Problem requirements> Sort through the data and copy the lines holding the word "images".

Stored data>
☆ ☆ ☆ ☆ ☆

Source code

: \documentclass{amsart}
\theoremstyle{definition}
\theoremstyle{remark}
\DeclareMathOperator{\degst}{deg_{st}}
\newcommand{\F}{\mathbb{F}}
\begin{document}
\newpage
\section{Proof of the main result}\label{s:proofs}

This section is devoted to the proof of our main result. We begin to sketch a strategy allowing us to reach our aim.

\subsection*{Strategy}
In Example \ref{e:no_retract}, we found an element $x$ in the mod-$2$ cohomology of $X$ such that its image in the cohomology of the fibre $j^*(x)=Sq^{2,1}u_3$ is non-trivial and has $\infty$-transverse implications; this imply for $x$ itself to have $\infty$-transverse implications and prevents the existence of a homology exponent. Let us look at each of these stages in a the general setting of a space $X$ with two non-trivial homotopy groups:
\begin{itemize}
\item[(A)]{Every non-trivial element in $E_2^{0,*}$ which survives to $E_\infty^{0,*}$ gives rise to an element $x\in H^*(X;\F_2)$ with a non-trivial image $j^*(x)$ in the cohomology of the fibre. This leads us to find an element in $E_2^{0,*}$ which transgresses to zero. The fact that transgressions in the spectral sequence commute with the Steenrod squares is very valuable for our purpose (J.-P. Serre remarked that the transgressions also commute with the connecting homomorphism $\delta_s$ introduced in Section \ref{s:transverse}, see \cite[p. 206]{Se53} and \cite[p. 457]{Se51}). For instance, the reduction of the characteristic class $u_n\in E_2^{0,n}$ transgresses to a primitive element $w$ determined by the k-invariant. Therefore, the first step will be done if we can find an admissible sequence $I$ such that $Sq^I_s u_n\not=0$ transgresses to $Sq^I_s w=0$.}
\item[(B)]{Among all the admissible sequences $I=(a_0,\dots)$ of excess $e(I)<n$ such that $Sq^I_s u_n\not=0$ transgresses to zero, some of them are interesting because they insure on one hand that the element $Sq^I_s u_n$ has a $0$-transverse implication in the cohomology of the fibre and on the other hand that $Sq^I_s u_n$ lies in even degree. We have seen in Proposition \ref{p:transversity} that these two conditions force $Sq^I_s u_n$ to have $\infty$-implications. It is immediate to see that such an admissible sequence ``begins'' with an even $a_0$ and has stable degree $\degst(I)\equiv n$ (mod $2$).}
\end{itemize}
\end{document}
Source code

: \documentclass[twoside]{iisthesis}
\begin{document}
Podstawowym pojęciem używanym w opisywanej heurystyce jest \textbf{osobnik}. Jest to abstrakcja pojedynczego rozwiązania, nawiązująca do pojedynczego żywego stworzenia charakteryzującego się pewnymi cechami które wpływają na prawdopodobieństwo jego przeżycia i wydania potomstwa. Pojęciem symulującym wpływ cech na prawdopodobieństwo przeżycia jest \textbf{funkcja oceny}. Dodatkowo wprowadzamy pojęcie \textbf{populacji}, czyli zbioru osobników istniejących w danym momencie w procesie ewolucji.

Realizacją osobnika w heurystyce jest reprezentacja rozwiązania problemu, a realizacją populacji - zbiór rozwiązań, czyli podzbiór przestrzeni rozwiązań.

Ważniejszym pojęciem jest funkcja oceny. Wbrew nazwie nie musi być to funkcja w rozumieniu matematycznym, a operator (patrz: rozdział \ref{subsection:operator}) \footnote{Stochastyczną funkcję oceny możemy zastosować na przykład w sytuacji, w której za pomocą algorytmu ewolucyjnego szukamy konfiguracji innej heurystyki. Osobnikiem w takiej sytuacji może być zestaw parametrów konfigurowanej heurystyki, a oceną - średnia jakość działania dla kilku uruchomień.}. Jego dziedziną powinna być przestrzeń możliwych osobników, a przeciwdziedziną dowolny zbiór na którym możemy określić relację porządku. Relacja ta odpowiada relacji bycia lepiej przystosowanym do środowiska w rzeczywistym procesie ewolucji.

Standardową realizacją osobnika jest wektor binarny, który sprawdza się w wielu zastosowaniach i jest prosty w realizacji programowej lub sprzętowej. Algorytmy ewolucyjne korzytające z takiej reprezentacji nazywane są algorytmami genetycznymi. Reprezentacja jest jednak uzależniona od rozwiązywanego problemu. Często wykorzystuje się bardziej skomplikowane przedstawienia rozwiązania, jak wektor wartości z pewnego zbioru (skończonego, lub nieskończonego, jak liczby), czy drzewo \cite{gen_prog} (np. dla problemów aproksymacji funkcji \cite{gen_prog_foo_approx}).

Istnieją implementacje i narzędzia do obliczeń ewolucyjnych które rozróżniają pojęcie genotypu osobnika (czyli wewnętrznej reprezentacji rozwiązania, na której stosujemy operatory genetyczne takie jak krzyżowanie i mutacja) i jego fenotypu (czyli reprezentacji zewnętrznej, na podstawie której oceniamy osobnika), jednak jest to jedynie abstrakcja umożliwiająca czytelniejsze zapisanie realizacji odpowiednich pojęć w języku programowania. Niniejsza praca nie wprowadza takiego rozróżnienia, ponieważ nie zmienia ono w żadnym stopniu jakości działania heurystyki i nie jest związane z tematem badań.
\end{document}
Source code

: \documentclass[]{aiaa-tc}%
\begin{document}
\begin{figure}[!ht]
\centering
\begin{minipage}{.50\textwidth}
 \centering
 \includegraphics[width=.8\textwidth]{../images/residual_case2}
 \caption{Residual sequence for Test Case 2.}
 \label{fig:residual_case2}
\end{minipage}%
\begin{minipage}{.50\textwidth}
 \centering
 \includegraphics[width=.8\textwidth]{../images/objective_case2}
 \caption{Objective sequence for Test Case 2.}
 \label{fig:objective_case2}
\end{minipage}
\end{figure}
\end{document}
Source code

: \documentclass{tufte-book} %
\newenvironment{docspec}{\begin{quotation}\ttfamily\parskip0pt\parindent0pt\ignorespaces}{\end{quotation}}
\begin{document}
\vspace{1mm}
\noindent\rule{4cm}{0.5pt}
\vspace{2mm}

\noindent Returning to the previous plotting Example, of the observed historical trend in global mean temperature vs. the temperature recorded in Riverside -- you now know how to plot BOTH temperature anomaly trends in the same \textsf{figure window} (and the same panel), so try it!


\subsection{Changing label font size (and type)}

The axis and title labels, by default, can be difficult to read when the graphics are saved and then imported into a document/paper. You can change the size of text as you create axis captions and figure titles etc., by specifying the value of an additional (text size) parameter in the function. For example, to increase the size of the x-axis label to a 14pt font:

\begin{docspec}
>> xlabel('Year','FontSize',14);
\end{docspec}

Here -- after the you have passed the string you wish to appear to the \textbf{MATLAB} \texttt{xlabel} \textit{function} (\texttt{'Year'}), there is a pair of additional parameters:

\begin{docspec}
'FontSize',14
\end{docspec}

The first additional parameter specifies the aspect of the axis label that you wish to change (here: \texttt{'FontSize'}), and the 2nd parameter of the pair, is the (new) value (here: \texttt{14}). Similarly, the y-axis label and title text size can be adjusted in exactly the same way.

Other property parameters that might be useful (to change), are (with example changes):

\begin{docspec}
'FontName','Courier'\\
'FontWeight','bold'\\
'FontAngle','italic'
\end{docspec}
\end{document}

☆ ☆ ☆ ☆ ☆

Solution to this exercise>
 \includegraphics[width=.8\textwidth]{../images/residual_case2}
 \includegraphics[width=.8\textwidth]{../images/objective_case2}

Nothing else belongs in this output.